### WORK ITEM
Answer with one number: the count of lines in the listing below that hold the word "string".

### GIVEN RECORDS
────────────────
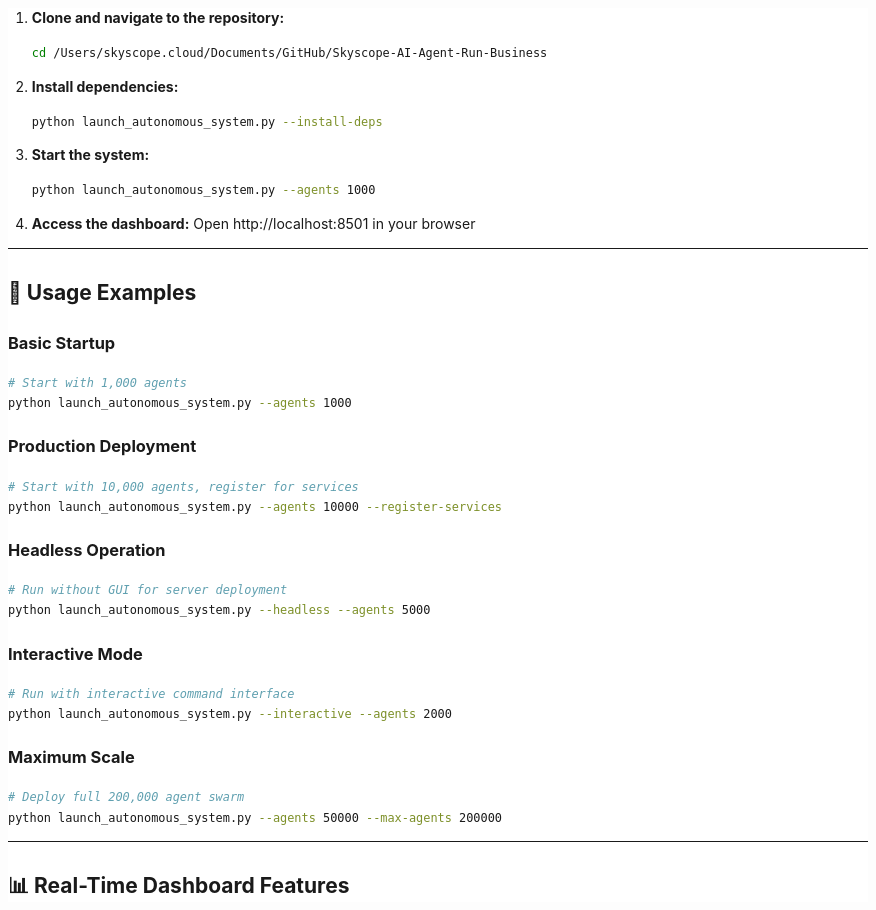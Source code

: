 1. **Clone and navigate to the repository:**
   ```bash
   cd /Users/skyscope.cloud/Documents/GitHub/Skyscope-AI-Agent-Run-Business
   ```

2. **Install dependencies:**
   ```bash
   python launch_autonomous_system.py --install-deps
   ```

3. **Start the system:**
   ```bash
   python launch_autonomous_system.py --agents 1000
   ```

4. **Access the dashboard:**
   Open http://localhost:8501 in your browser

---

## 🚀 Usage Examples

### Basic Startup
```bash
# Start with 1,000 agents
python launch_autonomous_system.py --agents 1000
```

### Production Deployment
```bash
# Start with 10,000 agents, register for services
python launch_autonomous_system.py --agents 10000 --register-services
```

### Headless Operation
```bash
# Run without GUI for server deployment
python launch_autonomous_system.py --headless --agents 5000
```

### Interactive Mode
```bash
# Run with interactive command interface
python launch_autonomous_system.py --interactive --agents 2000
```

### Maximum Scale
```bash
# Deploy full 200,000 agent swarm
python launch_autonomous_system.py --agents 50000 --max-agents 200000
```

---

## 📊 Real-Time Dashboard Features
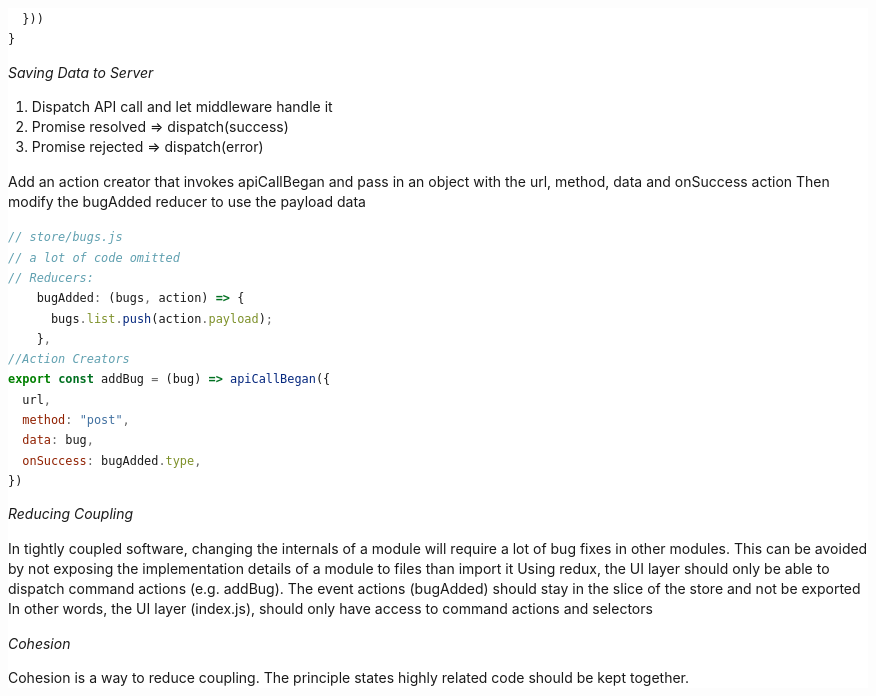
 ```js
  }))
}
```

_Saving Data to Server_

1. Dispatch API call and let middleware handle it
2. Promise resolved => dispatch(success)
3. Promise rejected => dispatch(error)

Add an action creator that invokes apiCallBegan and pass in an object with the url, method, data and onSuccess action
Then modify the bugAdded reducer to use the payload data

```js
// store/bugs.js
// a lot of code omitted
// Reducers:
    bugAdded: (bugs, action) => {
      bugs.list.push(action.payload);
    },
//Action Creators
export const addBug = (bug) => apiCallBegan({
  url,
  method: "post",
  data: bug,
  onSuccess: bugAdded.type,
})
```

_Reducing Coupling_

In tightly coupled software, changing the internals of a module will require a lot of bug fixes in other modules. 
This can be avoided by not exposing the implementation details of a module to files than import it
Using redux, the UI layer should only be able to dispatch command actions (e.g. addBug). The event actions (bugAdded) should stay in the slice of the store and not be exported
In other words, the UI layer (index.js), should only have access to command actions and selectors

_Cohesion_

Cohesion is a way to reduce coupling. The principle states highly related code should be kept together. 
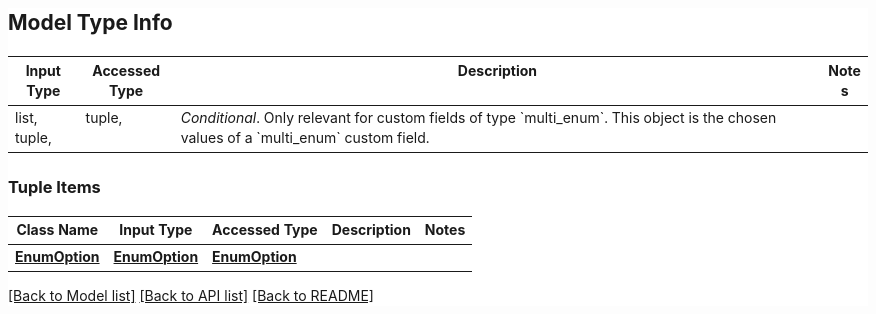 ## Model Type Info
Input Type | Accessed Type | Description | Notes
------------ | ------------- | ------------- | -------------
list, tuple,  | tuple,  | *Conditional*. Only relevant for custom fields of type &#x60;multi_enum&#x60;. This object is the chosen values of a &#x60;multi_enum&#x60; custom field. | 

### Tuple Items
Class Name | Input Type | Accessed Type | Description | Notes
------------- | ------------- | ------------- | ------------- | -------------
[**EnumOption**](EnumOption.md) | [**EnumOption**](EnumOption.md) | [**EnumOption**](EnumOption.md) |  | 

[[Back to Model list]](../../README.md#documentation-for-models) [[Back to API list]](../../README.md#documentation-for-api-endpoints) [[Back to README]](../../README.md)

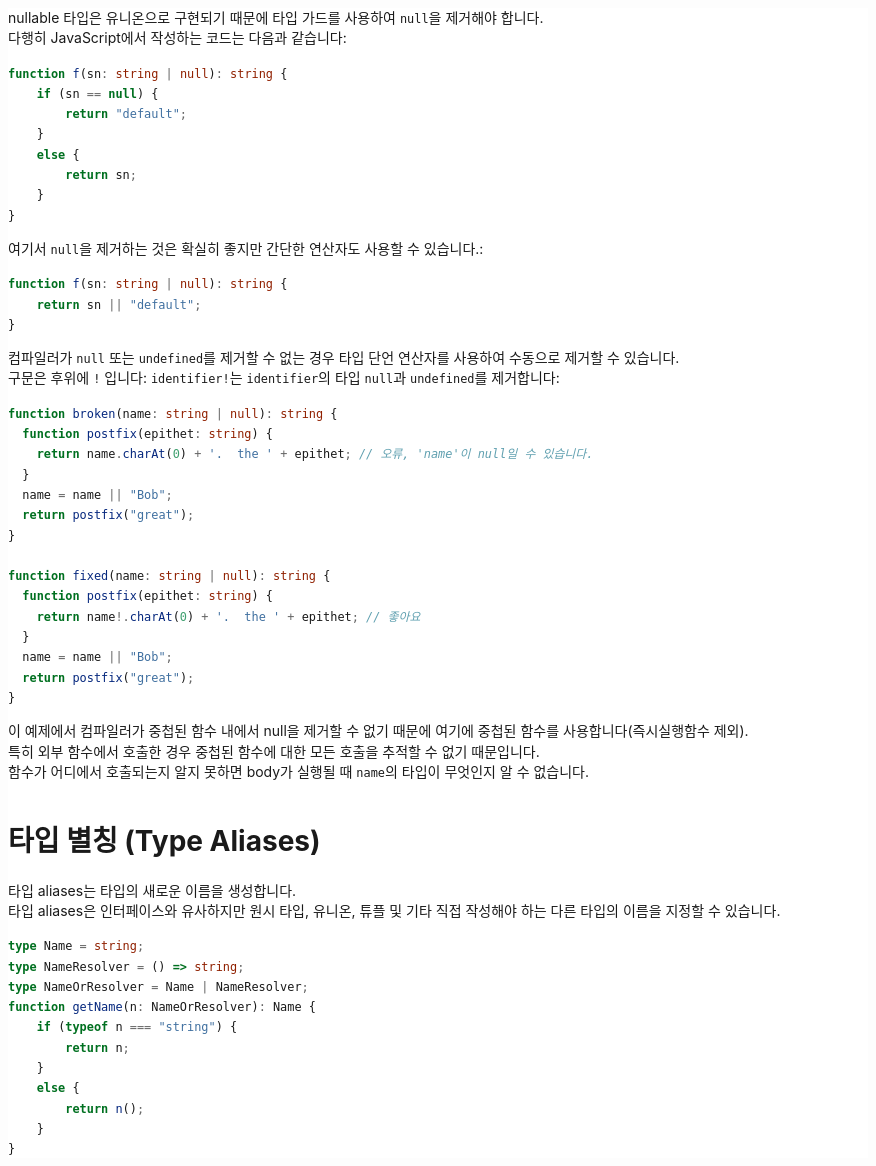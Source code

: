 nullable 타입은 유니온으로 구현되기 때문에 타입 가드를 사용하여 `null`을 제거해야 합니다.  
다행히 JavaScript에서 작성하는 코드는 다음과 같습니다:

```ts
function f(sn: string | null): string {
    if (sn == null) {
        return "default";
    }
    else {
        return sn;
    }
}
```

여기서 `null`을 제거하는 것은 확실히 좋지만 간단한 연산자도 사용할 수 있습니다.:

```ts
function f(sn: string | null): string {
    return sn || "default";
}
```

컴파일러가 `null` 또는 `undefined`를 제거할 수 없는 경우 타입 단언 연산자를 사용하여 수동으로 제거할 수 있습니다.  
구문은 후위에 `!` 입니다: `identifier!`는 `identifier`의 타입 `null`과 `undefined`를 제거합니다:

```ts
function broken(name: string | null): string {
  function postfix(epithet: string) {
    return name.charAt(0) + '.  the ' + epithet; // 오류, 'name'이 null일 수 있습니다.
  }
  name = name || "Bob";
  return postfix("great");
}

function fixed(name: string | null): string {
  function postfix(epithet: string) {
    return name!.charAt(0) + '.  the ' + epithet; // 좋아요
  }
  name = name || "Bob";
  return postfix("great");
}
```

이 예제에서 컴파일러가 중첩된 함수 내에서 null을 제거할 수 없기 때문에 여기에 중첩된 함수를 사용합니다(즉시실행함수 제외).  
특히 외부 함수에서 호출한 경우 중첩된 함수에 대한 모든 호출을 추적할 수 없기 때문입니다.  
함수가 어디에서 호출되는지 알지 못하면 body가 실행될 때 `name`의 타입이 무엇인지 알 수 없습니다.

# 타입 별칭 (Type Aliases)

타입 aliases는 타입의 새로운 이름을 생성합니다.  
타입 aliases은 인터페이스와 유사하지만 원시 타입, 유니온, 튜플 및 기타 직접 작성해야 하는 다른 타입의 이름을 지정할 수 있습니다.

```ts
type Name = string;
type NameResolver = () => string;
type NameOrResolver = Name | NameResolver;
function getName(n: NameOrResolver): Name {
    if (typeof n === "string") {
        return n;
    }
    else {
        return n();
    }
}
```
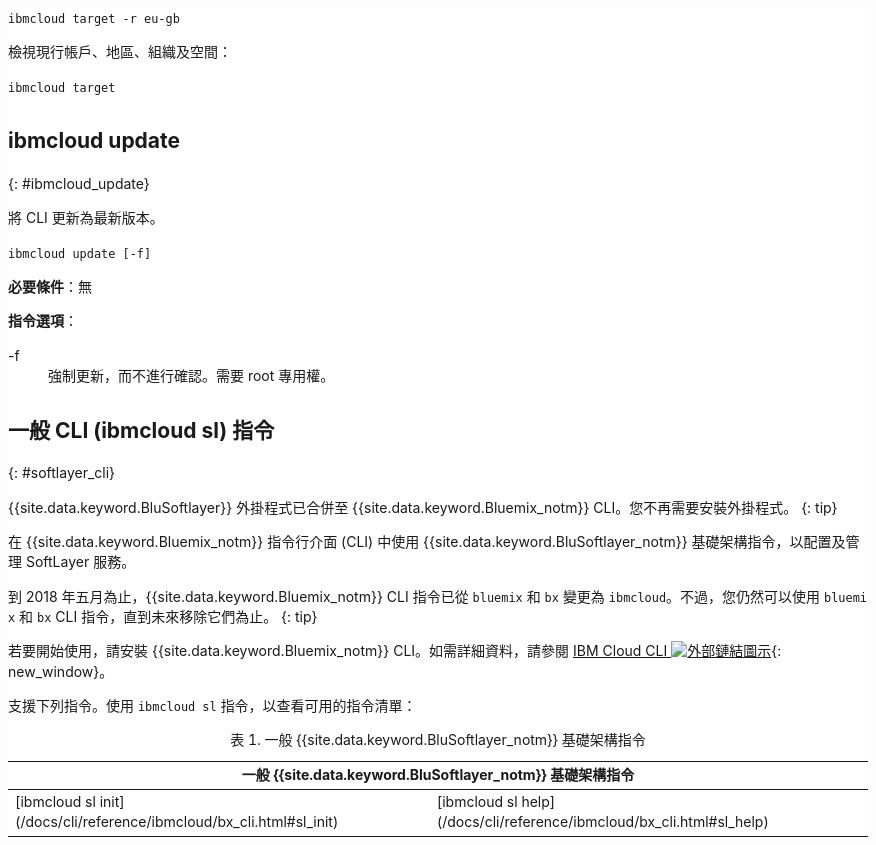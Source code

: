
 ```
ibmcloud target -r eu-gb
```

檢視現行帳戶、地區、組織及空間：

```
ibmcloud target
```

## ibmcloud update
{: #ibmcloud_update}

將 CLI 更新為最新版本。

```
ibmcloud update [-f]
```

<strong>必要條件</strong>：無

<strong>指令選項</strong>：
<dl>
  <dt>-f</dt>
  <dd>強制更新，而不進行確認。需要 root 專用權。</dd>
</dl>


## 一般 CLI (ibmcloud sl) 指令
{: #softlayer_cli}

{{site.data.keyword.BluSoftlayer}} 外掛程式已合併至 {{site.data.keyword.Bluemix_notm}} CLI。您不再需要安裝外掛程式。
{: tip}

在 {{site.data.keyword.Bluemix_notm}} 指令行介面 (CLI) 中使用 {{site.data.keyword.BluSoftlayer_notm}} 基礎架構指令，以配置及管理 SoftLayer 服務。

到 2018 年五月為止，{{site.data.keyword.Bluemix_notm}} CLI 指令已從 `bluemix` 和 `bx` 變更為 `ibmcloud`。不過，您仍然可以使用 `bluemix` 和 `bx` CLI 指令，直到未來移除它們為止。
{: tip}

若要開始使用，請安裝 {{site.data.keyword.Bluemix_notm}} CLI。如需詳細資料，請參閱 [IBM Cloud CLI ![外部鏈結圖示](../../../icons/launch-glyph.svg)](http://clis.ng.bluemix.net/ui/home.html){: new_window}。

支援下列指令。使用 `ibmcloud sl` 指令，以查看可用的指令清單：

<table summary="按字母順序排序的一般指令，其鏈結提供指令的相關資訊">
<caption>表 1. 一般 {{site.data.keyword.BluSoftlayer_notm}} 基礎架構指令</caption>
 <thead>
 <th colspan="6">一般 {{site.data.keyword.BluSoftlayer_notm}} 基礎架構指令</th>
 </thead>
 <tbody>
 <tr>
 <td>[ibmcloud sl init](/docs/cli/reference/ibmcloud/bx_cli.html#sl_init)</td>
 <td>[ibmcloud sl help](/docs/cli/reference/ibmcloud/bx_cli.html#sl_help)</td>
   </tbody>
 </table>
────────────────
### WRITTEN SOLUTION
9